** TASK TO COMPLETE **
Everything from the first line of the records to the line containing "## How to Install", inclusive, is to be extracted exactly, and nothing more.

** DATA SUPPLIED **
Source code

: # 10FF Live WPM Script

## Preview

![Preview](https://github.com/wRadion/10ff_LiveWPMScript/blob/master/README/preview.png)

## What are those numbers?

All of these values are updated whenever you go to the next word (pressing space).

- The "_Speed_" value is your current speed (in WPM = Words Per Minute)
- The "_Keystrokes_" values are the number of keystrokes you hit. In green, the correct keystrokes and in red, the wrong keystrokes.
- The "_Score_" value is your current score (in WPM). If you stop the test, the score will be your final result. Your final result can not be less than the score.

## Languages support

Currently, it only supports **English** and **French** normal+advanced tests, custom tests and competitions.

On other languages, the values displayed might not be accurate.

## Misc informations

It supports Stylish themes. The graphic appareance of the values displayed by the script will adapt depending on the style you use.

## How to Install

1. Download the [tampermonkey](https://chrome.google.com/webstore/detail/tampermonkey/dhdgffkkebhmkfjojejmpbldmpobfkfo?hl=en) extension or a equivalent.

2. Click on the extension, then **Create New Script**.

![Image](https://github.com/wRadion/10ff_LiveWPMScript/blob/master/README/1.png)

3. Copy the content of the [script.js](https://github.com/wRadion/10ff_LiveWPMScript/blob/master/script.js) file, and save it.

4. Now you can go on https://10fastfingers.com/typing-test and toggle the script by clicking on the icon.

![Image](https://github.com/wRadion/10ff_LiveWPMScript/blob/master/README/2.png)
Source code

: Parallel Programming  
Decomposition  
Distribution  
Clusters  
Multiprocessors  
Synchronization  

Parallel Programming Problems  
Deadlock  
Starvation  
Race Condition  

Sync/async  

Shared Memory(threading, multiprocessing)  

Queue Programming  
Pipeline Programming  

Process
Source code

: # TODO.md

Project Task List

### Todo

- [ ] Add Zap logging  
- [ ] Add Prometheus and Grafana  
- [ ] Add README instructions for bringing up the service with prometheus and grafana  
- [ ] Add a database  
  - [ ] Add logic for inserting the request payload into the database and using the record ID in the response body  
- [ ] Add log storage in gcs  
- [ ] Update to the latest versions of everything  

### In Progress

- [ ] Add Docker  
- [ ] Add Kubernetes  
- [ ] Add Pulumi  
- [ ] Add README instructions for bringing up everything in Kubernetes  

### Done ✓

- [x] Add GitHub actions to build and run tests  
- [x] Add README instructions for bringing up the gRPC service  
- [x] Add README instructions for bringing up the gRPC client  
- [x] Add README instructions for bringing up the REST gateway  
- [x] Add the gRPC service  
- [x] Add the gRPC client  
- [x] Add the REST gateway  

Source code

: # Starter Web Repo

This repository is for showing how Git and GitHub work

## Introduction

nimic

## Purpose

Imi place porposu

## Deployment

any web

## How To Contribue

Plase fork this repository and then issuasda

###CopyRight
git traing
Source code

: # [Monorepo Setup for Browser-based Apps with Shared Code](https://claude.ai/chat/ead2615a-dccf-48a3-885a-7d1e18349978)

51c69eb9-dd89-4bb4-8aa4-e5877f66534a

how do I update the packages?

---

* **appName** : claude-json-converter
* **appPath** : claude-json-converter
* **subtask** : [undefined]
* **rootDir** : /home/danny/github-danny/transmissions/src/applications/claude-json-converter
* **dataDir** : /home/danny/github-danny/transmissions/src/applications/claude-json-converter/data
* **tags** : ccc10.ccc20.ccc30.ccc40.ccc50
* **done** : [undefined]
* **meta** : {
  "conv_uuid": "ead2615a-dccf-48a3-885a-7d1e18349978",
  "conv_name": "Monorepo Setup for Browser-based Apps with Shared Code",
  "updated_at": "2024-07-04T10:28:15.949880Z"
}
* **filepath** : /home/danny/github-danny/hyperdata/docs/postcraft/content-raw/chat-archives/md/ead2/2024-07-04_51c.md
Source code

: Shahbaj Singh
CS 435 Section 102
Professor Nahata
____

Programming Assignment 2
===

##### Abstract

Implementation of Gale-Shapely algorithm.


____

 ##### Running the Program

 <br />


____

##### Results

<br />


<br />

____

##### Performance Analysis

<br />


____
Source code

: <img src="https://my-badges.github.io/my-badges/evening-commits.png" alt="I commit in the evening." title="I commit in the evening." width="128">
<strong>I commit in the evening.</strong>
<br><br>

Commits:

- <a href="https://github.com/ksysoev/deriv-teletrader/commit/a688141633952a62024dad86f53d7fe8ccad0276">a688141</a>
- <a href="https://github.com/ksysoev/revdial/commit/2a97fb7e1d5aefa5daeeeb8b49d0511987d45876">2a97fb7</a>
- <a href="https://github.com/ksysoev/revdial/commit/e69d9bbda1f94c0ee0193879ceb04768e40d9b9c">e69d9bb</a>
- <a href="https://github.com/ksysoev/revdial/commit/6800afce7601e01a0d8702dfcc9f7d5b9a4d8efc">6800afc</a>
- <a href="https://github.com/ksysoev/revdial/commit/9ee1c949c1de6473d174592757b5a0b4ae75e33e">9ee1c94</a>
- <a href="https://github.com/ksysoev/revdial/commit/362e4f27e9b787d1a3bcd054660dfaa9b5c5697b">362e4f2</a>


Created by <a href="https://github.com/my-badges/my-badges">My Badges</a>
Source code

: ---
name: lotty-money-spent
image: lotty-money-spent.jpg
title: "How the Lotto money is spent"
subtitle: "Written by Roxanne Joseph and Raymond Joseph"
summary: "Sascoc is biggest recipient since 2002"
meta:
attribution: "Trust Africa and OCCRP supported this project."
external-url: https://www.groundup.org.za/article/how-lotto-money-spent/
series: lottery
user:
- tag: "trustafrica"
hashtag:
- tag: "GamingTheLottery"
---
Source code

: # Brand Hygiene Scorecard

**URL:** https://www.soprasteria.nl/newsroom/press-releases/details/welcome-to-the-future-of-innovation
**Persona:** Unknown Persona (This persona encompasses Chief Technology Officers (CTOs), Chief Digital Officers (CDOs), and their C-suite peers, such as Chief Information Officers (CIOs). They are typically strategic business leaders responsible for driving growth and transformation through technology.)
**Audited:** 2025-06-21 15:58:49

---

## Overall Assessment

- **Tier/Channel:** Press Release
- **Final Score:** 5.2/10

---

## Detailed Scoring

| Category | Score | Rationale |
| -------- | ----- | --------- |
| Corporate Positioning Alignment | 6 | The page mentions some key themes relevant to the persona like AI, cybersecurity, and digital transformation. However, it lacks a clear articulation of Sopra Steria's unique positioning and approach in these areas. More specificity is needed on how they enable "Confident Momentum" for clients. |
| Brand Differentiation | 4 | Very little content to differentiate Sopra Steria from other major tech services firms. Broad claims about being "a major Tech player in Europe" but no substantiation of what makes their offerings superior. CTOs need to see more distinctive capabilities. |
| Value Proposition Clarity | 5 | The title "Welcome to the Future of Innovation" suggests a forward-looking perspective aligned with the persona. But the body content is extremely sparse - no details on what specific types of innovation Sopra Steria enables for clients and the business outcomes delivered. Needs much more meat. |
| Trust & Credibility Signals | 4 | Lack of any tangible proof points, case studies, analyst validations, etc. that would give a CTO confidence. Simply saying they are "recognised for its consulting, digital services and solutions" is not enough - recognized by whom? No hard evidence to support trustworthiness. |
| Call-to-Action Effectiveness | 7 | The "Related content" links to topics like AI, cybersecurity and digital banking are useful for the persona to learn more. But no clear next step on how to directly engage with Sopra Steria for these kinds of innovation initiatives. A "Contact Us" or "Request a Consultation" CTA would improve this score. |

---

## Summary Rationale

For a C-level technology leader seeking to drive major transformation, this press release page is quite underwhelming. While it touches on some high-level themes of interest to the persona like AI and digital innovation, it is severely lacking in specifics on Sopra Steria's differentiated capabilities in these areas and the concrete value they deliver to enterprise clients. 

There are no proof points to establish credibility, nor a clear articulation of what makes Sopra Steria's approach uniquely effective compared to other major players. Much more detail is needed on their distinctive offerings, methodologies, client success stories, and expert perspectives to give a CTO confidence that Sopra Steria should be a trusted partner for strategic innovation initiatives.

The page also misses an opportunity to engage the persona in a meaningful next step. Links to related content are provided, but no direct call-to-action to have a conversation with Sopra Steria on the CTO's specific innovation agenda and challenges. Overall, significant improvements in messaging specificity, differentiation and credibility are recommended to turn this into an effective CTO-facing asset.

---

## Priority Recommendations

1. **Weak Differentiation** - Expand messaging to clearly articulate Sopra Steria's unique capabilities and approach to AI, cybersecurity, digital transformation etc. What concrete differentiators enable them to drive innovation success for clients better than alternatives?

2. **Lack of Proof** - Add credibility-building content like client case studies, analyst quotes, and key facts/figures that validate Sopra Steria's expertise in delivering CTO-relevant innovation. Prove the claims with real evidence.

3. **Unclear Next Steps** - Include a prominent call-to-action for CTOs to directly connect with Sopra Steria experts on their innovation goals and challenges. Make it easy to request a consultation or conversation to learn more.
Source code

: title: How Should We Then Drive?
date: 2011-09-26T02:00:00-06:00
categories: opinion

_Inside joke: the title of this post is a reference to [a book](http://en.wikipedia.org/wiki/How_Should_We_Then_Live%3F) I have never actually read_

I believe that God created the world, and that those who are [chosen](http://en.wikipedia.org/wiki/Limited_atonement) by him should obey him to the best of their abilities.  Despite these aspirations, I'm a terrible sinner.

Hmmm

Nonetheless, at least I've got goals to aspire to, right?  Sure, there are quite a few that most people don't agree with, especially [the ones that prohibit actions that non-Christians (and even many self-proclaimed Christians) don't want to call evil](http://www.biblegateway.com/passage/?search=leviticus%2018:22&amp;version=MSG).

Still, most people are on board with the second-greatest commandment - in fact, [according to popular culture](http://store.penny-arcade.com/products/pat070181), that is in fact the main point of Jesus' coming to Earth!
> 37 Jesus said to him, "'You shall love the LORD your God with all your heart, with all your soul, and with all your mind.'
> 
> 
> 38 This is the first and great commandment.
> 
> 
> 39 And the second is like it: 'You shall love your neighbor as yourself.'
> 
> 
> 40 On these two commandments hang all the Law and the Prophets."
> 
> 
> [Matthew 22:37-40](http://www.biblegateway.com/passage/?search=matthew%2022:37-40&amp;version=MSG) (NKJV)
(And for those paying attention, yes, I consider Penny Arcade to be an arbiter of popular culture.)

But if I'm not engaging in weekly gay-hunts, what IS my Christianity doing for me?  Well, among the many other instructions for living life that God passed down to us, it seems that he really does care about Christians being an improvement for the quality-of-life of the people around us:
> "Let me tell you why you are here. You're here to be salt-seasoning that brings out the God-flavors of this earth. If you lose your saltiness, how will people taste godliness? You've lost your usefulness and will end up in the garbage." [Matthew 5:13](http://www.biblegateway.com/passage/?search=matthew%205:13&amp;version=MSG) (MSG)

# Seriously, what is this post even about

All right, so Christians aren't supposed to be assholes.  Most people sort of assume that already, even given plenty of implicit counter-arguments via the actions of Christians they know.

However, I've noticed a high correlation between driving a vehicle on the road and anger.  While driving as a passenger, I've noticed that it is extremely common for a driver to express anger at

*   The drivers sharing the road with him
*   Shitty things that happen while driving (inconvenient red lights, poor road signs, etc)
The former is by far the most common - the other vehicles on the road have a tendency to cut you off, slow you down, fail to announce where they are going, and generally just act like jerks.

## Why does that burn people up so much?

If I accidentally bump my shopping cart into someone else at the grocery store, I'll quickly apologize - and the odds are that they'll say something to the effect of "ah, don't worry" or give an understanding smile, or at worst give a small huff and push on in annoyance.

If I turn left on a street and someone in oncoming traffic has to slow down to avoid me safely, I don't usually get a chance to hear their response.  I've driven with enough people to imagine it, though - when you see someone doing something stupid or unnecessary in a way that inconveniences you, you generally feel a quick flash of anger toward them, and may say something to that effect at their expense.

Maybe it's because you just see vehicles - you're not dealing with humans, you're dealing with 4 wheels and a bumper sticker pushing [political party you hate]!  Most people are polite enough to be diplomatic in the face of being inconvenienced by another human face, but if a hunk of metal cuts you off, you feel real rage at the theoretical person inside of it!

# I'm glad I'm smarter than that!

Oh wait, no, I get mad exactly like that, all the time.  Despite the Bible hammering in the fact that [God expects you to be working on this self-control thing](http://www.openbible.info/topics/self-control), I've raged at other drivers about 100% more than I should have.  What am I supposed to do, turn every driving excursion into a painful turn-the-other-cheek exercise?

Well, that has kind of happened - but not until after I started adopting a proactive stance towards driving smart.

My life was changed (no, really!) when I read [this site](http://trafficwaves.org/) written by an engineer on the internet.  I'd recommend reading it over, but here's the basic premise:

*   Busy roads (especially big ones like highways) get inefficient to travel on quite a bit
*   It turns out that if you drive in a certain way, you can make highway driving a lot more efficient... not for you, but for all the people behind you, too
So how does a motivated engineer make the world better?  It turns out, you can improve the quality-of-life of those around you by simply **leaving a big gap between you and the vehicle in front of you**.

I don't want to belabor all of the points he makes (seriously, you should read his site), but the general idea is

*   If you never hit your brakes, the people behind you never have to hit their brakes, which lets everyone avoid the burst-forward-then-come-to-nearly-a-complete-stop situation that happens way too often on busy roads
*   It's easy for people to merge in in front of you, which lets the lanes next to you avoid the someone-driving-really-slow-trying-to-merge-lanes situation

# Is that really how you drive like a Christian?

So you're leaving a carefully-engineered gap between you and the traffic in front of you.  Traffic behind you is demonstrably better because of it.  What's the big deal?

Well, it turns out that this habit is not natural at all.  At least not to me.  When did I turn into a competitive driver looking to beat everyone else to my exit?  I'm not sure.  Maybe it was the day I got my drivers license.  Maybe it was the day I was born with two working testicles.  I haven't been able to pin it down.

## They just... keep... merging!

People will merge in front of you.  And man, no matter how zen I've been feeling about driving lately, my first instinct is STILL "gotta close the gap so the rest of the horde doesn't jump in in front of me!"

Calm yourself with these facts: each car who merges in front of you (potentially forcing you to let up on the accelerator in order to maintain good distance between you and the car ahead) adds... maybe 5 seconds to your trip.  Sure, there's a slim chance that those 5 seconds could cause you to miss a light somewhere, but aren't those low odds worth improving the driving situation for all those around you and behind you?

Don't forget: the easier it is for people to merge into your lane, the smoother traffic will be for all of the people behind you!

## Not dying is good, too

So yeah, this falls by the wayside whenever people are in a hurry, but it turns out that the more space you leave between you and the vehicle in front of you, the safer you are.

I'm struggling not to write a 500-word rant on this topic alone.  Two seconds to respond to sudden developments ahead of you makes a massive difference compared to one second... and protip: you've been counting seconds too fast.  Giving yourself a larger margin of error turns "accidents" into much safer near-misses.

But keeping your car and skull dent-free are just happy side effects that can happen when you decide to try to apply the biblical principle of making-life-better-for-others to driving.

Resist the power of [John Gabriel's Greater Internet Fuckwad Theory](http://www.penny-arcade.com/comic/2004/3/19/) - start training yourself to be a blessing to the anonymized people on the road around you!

** ANSWER **
Source code

: # 10FF Live WPM Script

## Preview

![Preview](https://github.com/wRadion/10ff_LiveWPMScript/blob/master/README/preview.png)

## What are those numbers?

All of these values are updated whenever you go to the next word (pressing space).

- The "_Speed_" value is your current speed (in WPM = Words Per Minute)
- The "_Keystrokes_" values are the number of keystrokes you hit. In green, the correct keystrokes and in red, the wrong keystrokes.
- The "_Score_" value is your current score (in WPM). If you stop the test, the score will be your final result. Your final result can not be less than the score.

## Languages support

Currently, it only supports **English** and **French** normal+advanced tests, custom tests and competitions.

On other languages, the values displayed might not be accurate.

## Misc informations

It supports Stylish themes. The graphic appareance of the values displayed by the script will adapt depending on the style you use.

## How to Install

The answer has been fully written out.